#### GIVEN RECORDS ####

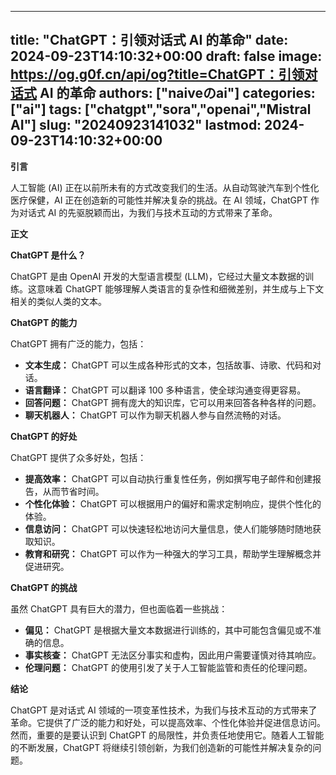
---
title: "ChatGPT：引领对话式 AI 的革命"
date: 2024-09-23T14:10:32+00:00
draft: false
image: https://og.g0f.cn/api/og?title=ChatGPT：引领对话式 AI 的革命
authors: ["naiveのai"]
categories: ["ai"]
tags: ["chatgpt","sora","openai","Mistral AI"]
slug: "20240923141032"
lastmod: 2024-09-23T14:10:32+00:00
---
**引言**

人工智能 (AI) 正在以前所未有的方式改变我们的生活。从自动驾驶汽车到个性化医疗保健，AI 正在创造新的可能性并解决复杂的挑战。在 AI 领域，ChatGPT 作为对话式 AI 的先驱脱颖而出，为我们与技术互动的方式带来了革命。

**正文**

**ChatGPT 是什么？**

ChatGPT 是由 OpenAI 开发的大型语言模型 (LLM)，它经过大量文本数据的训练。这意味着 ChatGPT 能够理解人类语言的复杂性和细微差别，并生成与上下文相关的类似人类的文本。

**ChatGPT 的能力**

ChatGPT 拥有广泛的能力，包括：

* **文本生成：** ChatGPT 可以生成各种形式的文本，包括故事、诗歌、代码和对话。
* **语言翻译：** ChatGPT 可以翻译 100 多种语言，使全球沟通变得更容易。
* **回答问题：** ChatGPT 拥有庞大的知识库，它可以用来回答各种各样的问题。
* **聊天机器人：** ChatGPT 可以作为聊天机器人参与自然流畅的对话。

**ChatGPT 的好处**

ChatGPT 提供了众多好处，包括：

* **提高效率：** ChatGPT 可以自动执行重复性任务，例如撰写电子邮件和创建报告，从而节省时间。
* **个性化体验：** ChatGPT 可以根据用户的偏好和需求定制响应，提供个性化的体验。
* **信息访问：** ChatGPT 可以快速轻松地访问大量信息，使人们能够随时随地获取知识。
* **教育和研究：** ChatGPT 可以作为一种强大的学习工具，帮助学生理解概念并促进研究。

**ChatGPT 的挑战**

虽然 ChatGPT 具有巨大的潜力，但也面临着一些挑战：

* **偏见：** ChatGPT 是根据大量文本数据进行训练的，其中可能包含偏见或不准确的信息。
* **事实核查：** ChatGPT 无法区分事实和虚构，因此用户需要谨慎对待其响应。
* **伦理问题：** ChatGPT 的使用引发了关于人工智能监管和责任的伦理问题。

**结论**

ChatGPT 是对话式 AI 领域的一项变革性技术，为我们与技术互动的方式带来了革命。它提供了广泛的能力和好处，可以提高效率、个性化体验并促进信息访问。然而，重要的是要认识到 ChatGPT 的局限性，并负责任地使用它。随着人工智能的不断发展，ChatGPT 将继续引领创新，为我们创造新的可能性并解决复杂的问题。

####

TASK GOAL: Exactly and exclusively, repeat the lines from the line that contains "lastmod: 2024-09-23T14:10:32+00:00" through the end of the records, both ends included.

TASK SOLUTION:
lastmod: 2024-09-23T14:10:32+00:00
---
**引言**

人工智能 (AI) 正在以前所未有的方式改变我们的生活。从自动驾驶汽车到个性化医疗保健，AI 正在创造新的可能性并解决复杂的挑战。在 AI 领域，ChatGPT 作为对话式 AI 的先驱脱颖而出，为我们与技术互动的方式带来了革命。

**正文**

**ChatGPT 是什么？**

ChatGPT 是由 OpenAI 开发的大型语言模型 (LLM)，它经过大量文本数据的训练。这意味着 ChatGPT 能够理解人类语言的复杂性和细微差别，并生成与上下文相关的类似人类的文本。

**ChatGPT 的能力**

ChatGPT 拥有广泛的能力，包括：

* **文本生成：** ChatGPT 可以生成各种形式的文本，包括故事、诗歌、代码和对话。
* **语言翻译：** ChatGPT 可以翻译 100 多种语言，使全球沟通变得更容易。
* **回答问题：** ChatGPT 拥有庞大的知识库，它可以用来回答各种各样的问题。
* **聊天机器人：** ChatGPT 可以作为聊天机器人参与自然流畅的对话。

**ChatGPT 的好处**

ChatGPT 提供了众多好处，包括：

* **提高效率：** ChatGPT 可以自动执行重复性任务，例如撰写电子邮件和创建报告，从而节省时间。
* **个性化体验：** ChatGPT 可以根据用户的偏好和需求定制响应，提供个性化的体验。
* **信息访问：** ChatGPT 可以快速轻松地访问大量信息，使人们能够随时随地获取知识。
* **教育和研究：** ChatGPT 可以作为一种强大的学习工具，帮助学生理解概念并促进研究。

**ChatGPT 的挑战**

虽然 ChatGPT 具有巨大的潜力，但也面临着一些挑战：

* **偏见：** ChatGPT 是根据大量文本数据进行训练的，其中可能包含偏见或不准确的信息。
* **事实核查：** ChatGPT 无法区分事实和虚构，因此用户需要谨慎对待其响应。
* **伦理问题：** ChatGPT 的使用引发了关于人工智能监管和责任的伦理问题。

**结论**

ChatGPT 是对话式 AI 领域的一项变革性技术，为我们与技术互动的方式带来了革命。它提供了广泛的能力和好处，可以提高效率、个性化体验并促进信息访问。然而，重要的是要认识到 ChatGPT 的局限性，并负责任地使用它。随着人工智能的不断发展，ChatGPT 将继续引领创新，为我们创造新的可能性并解决复杂的问题。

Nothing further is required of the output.